'''

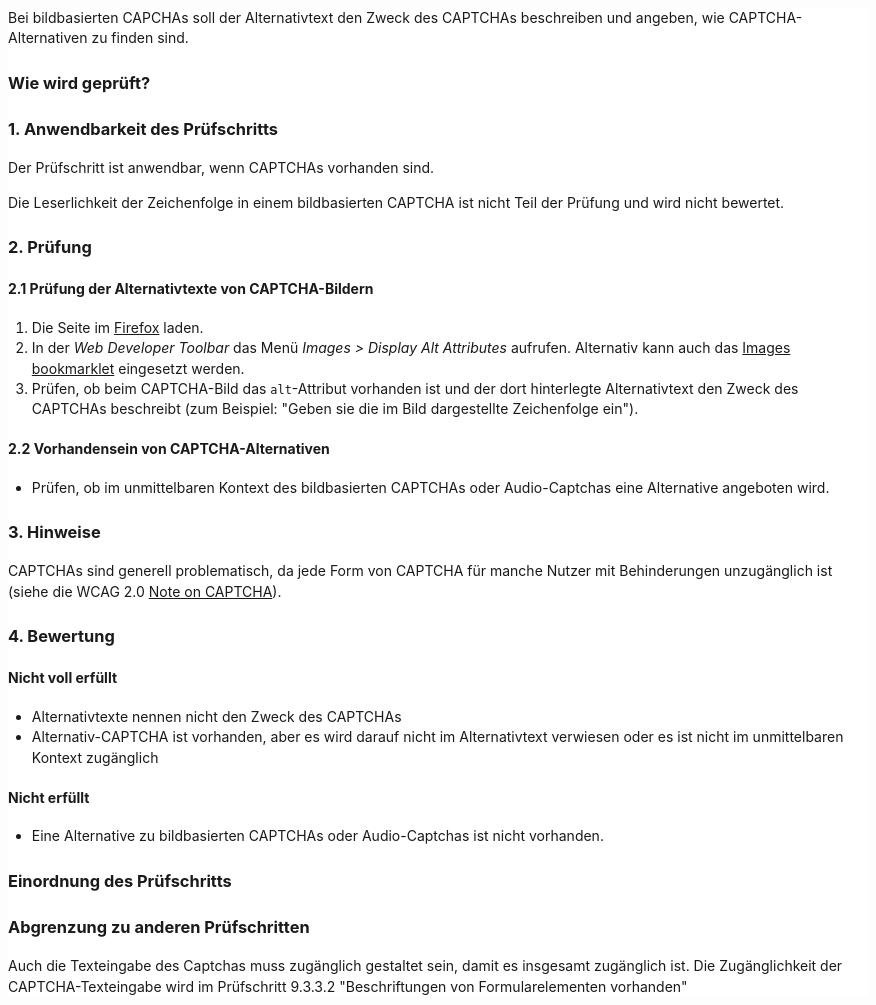 Bei bildbasierten CAPCHAs soll der Alternativtext den Zweck des CAPTCHAs beschreiben und angeben, wie CAPTCHA-Alternativen zu finden sind.

### Wie wird geprüft?

### 1\. Anwendbarkeit des Prüfschritts

Der Prüfschritt ist anwendbar, wenn CAPTCHAs vorhanden sind.

Die Leserlichkeit der Zeichenfolge in einem bildbasierten CAPTCHA ist nicht Teil der Prüfung und wird nicht bewertet.

### 2\. Prüfung

#### 2.1 Prüfung der Alternativtexte von CAPTCHA-Bildern

1.  Die Seite im [Firefox](https://www.bitvtest.de/bitv_test/das_testverfahren_im_detail/werkzeugliste.html#firefox) laden.
2.  In der _Web Developer Toolbar_ das Menü _Images > Display Alt Attributes_ aufrufen. Alternativ kann auch das [Images bookmarklet](https://www.bitvtest.de/bitv_test/das_testverfahren_im_detail/werkzeugliste.html#imagesbm) eingesetzt werden.
3.  Prüfen, ob beim CAPTCHA-Bild das `alt`\-Attribut vorhanden ist und der dort hinterlegte Alternativtext den Zweck des CAPTCHAs beschreibt (zum Beispiel: "Geben sie die im Bild dargestellte Zeichenfolge ein").

#### 2.2 Vorhandensein von CAPTCHA-Alternativen

-   Prüfen, ob im unmittelbaren Kontext des bildbasierten CAPTCHAs oder Audio-Captchas eine Alternative angeboten wird.

### 3\. Hinweise

CAPTCHAs sind generell problematisch, da jede Form von CAPTCHA für manche Nutzer mit Behinderungen unzugänglich ist (siehe die WCAG 2.0 [Note on CAPTCHA](http://www.w3.org/TR/UNDERSTANDING-WCAG20/text-equiv-all.html#text-equiv-all-3-head)).

### 4\. Bewertung

#### Nicht voll erfüllt

-   Alternativtexte nennen nicht den Zweck des CAPTCHAs
-   Alternativ-CAPTCHA ist vorhanden, aber es wird darauf nicht im Alternativtext verwiesen oder es ist nicht im unmittelbaren Kontext zugänglich

#### Nicht erfüllt

-   Eine Alternative zu bildbasierten CAPTCHAs oder Audio-Captchas ist nicht vorhanden.

### Einordnung des Prüfschritts

### Abgrenzung zu anderen Prüfschritten

Auch die Texteingabe des Captchas muss zugänglich gestaltet sein, damit es insgesamt zugänglich ist. Die Zugänglichkeit der CAPTCHA-Texteingabe wird im Prüfschritt 9.3.3.2 "Beschriftungen von Formularelementen vorhanden"
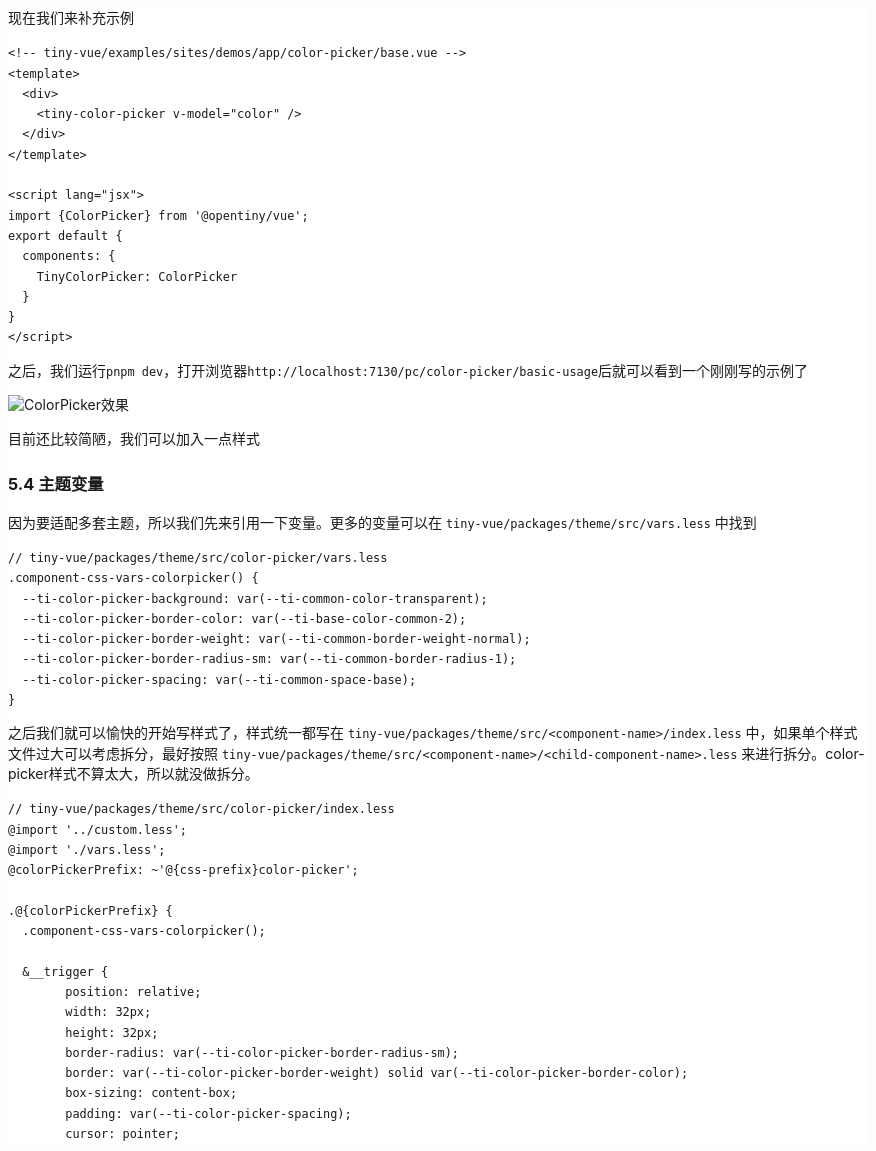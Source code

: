     

现在我们来补充示例

    <!-- tiny-vue/examples/sites/demos/app/color-picker/base.vue -->
    <template>
      <div>
        <tiny-color-picker v-model="color" />
      </div>
    </template>
    
    <script lang="jsx">
    import {ColorPicker} from '@opentiny/vue';
    export default {
      components: {
        TinyColorPicker: ColorPicker
      }
    }
    </script>
    

之后，我们运行`pnpm dev`，打开浏览器`http://localhost:7130/pc/color-picker/basic-usage`后就可以看到一个刚刚写的示例了

![ColorPicker效果](https://img2023.cnblogs.com/blog/296720/202308/296720-20230831080240150-106497983.gif)

目前还比较简陋，我们可以加入一点样式

### 5.4 主题变量

因为要适配多套主题，所以我们先来引用一下变量。更多的变量可以在 `tiny-vue/packages/theme/src/vars.less` 中找到

    // tiny-vue/packages/theme/src/color-picker/vars.less
    .component-css-vars-colorpicker() {
      --ti-color-picker-background: var(--ti-common-color-transparent);
      --ti-color-picker-border-color: var(--ti-base-color-common-2);
      --ti-color-picker-border-weight: var(--ti-common-border-weight-normal);
      --ti-color-picker-border-radius-sm: var(--ti-common-border-radius-1);
      --ti-color-picker-spacing: var(--ti-common-space-base);
    }
    

之后我们就可以愉快的开始写样式了，样式统一都写在 `tiny-vue/packages/theme/src/<component-name>/index.less` 中，如果单个样式文件过大可以考虑拆分，最好按照 `tiny-vue/packages/theme/src/<component-name>/<child-component-name>.less` 来进行拆分。color-picker样式不算太大，所以就没做拆分。

    // tiny-vue/packages/theme/src/color-picker/index.less
    @import '../custom.less';
    @import './vars.less';
    @colorPickerPrefix: ~'@{css-prefix}color-picker';
    
    .@{colorPickerPrefix} {
      .component-css-vars-colorpicker();
    
      &__trigger {
            position: relative;
            width: 32px;
            height: 32px;
            border-radius: var(--ti-color-picker-border-radius-sm);
            border: var(--ti-color-picker-border-weight) solid var(--ti-color-picker-border-color);
            box-sizing: content-box;
            padding: var(--ti-color-picker-spacing);
            cursor: pointer;
    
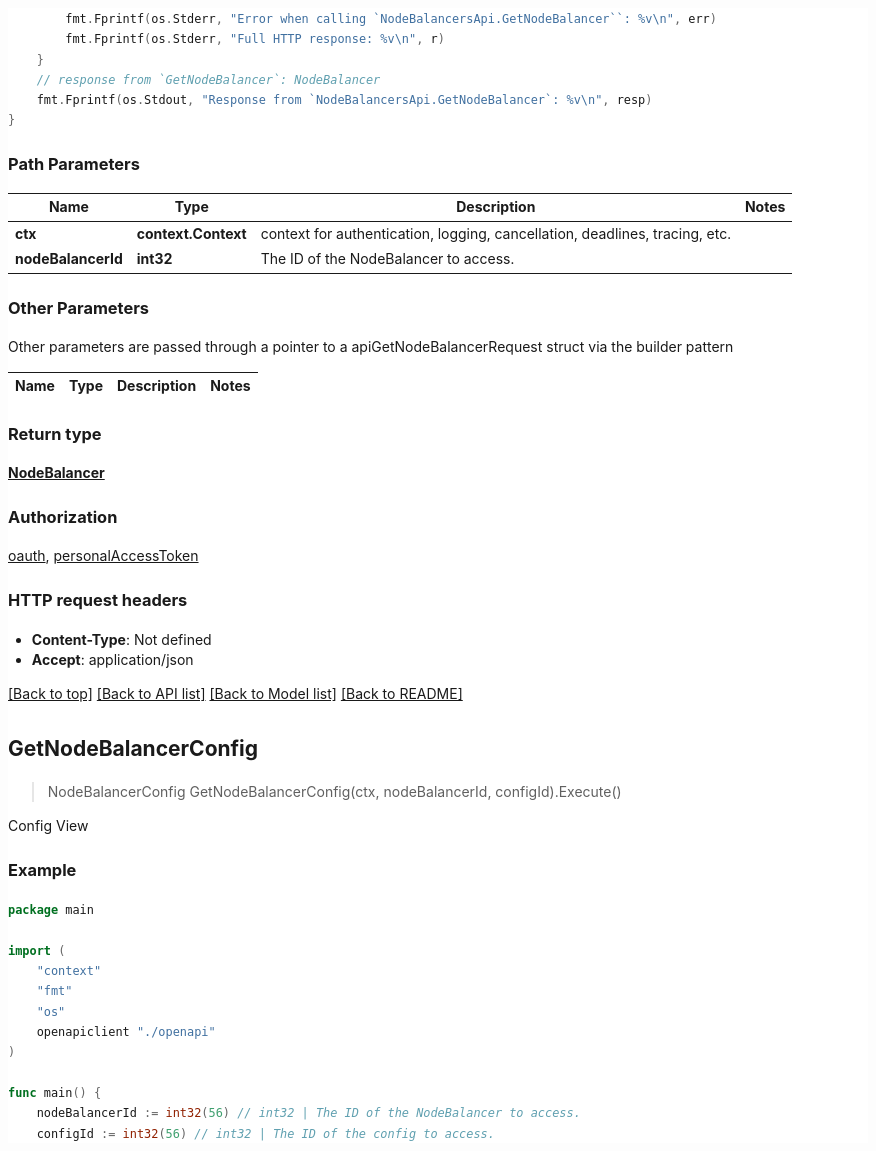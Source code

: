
 ```go
        fmt.Fprintf(os.Stderr, "Error when calling `NodeBalancersApi.GetNodeBalancer``: %v\n", err)
        fmt.Fprintf(os.Stderr, "Full HTTP response: %v\n", r)
    }
    // response from `GetNodeBalancer`: NodeBalancer
    fmt.Fprintf(os.Stdout, "Response from `NodeBalancersApi.GetNodeBalancer`: %v\n", resp)
}
```

### Path Parameters


Name | Type | Description  | Notes
------------- | ------------- | ------------- | -------------
**ctx** | **context.Context** | context for authentication, logging, cancellation, deadlines, tracing, etc.
**nodeBalancerId** | **int32** | The ID of the NodeBalancer to access. | 

### Other Parameters

Other parameters are passed through a pointer to a apiGetNodeBalancerRequest struct via the builder pattern


Name | Type | Description  | Notes
------------- | ------------- | ------------- | -------------


### Return type

[**NodeBalancer**](NodeBalancer.md)

### Authorization

[oauth](../README.md#oauth), [personalAccessToken](../README.md#personalAccessToken)

### HTTP request headers

- **Content-Type**: Not defined
- **Accept**: application/json

[[Back to top]](#) [[Back to API list]](../README.md#documentation-for-api-endpoints)
[[Back to Model list]](../README.md#documentation-for-models)
[[Back to README]](../README.md)


## GetNodeBalancerConfig

> NodeBalancerConfig GetNodeBalancerConfig(ctx, nodeBalancerId, configId).Execute()

Config View



### Example

```go
package main

import (
    "context"
    "fmt"
    "os"
    openapiclient "./openapi"
)

func main() {
    nodeBalancerId := int32(56) // int32 | The ID of the NodeBalancer to access.
    configId := int32(56) // int32 | The ID of the config to access.
```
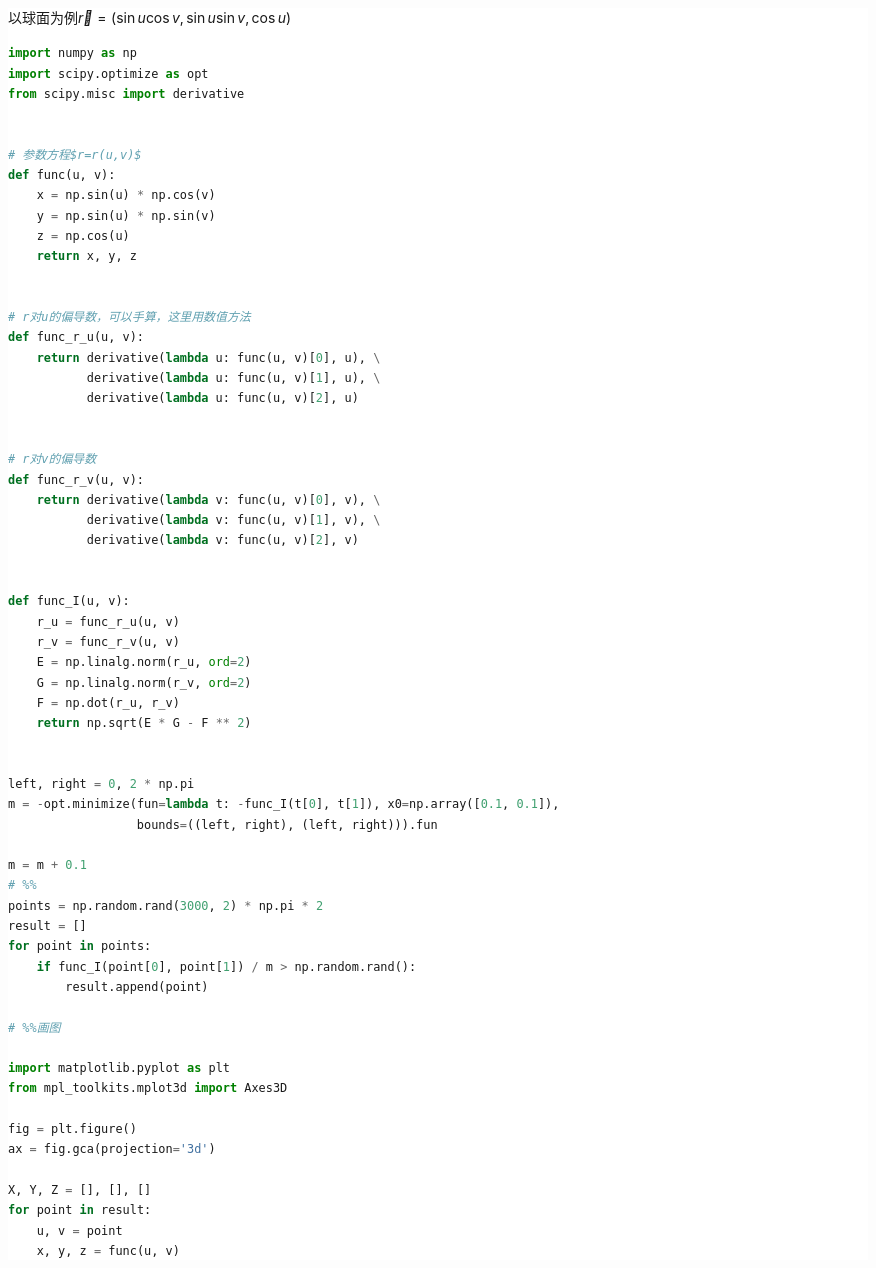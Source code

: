 


以球面为例$\vec r=(\sin u\cos v,\sin u\sin v,\cos u)$  

```Python
import numpy as np
import scipy.optimize as opt
from scipy.misc import derivative


# 参数方程$r=r(u,v)$
def func(u, v):
    x = np.sin(u) * np.cos(v)
    y = np.sin(u) * np.sin(v)
    z = np.cos(u)
    return x, y, z


# r对u的偏导数，可以手算，这里用数值方法
def func_r_u(u, v):
    return derivative(lambda u: func(u, v)[0], u), \
           derivative(lambda u: func(u, v)[1], u), \
           derivative(lambda u: func(u, v)[2], u)


# r对v的偏导数
def func_r_v(u, v):
    return derivative(lambda v: func(u, v)[0], v), \
           derivative(lambda v: func(u, v)[1], v), \
           derivative(lambda v: func(u, v)[2], v)


def func_I(u, v):
    r_u = func_r_u(u, v)
    r_v = func_r_v(u, v)
    E = np.linalg.norm(r_u, ord=2)
    G = np.linalg.norm(r_v, ord=2)
    F = np.dot(r_u, r_v)
    return np.sqrt(E * G - F ** 2)


left, right = 0, 2 * np.pi
m = -opt.minimize(fun=lambda t: -func_I(t[0], t[1]), x0=np.array([0.1, 0.1]),
                  bounds=((left, right), (left, right))).fun

m = m + 0.1
# %%
points = np.random.rand(3000, 2) * np.pi * 2
result = []
for point in points:
    if func_I(point[0], point[1]) / m > np.random.rand():
        result.append(point)

# %%画图

import matplotlib.pyplot as plt
from mpl_toolkits.mplot3d import Axes3D

fig = plt.figure()
ax = fig.gca(projection='3d')

X, Y, Z = [], [], []
for point in result:
    u, v = point
    x, y, z = func(u, v)
```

'''

● Problem details
Search the records for the word "README" and copy every line where it occurs.

● Expected answer
[oauth](../README.md#oauth), [personalAccessToken](../README.md#personalAccessToken)
[[Back to top]](#) [[Back to API list]](../README.md#documentation-for-api-endpoints)
[[Back to Model list]](../README.md#documentation-for-models)
[[Back to README]](../README.md)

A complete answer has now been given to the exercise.